About a week ago my dad’s dog Dixie died. When I told Mike and Robbie what happened, I reminded them that now she was in heaven with our dog Alice who died about a year and a half ago. That was pretty much the whole conversation we had. I could tell that they needed to think about it for a while, so I left it at that.
A few days later my dad (Granddaddy) and step-mom (Noni) stopped by for a visit with their other dog Dot, and Robbie ran right up right up to Noni. The first thing he said to her was how sorry he was that Dixie wasn’t here, but he was so glad that we still had Dot. He just genuinely wanted to make sure that they were doing OK after the death of their dog.
It is not bragging when I say that Robbie is incredibly empathetic, it is just a statement of fact. He has an amazing ability to just know what other people are feeling, and it is the first thing that new teachers tell me about him. It is at the core of his personality.
So I was shocked this morning.
I went to drop Robbie off at preschool this morning and they told me that the father of one of the teachers had died. Truly horrible news, and I was and am still devastated for her. However, they then told me that they were going to talk about it at school today.

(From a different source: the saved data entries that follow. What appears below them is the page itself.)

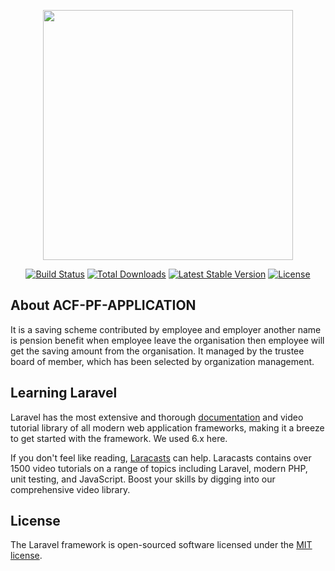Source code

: <p align="center"><img src="https://res.cloudinary.com/dtfbvvkyp/image/upload/v1566331377/laravel-logolockup-cmyk-red.svg" width="400"></p>

<p align="center">
<a href="https://travis-ci.org/laravel/framework"><img src="https://travis-ci.org/laravel/framework.svg" alt="Build Status"></a>
<a href="https://packagist.org/packages/laravel/framework"><img src="https://poser.pugx.org/laravel/framework/d/total.svg" alt="Total Downloads"></a>
<a href="https://packagist.org/packages/laravel/framework"><img src="https://poser.pugx.org/laravel/framework/v/stable.svg" alt="Latest Stable Version"></a>
<a href="https://packagist.org/packages/laravel/framework"><img src="https://poser.pugx.org/laravel/framework/license.svg" alt="License"></a>
</p>

## About ACF-PF-APPLICATION

It is a saving scheme contributed by employee and employer another name is pension benefit when employee leave the organisation then employee will get the saving amount from the organisation.
It managed by the trustee board of member, which has been selected by organization management.

## Learning Laravel

Laravel has the most extensive and thorough [documentation](https://laravel.com/docs) and video tutorial library of all modern web application frameworks, making it a breeze to get started with the framework. We used 6.x here.

If you don't feel like reading, [Laracasts](https://laracasts.com) can help. Laracasts contains over 1500 video tutorials on a range of topics including Laravel, modern PHP, unit testing, and JavaScript. Boost your skills by digging into our comprehensive video library.


## License

The Laravel framework is open-sourced software licensed under the [MIT license](https://opensource.org/licenses/MIT).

Here’s what I heard: They were going to tell Robbie that the dad of a teacher he loves died. They were going to tell Robbie that daddies can die.
He is four!
Even if he didn’t make the connection to his own father right away, he would certainly be devastated to hear about his friend’s father. Robbie has enough nightmares, and I really didn’t think he needed more fodder.
“Are you fucking kidding me? Why in the world would you want to tell my four year old that daddies can die?”
That was on the inside. What I really said was that this was disturbing to me and I hoped that they could talk about it more generally. I said that I would be really concerned if they talked about this at school. I’m usually very easy-going, but this was a big deal to me. I considered taking Robbie home with me instead of leaving him at school, but in the end I hoped I had gotten my point across.
So when I picked him up today I was really interested to hear how it went. It turns out they decided to just talk in general terms about how the teacher was having a hard time, how they’re all like a family, and things the kids could do to help her feel better. So the kids are making pictures for the teacher and things like that. I think this is great!
Apparently the concerns I voiced in the morning influenced their choices, and for that I am grateful, but here’s where my question to you comes in. I absolutely adore every one of Robbie’s teachers, and I think that this is such a great classroom for him to be a part of. But for the first time I’m a little freaked-out about what might have happened if I hadn’t had the time to chat with the teacher before I left.
Am I high? Is this something that kids should learn in preschool? Of course it would be different if god-forbid something horrible had happened to a child in the class, but other than that I think it is my job to teach my kids about death. What do you think?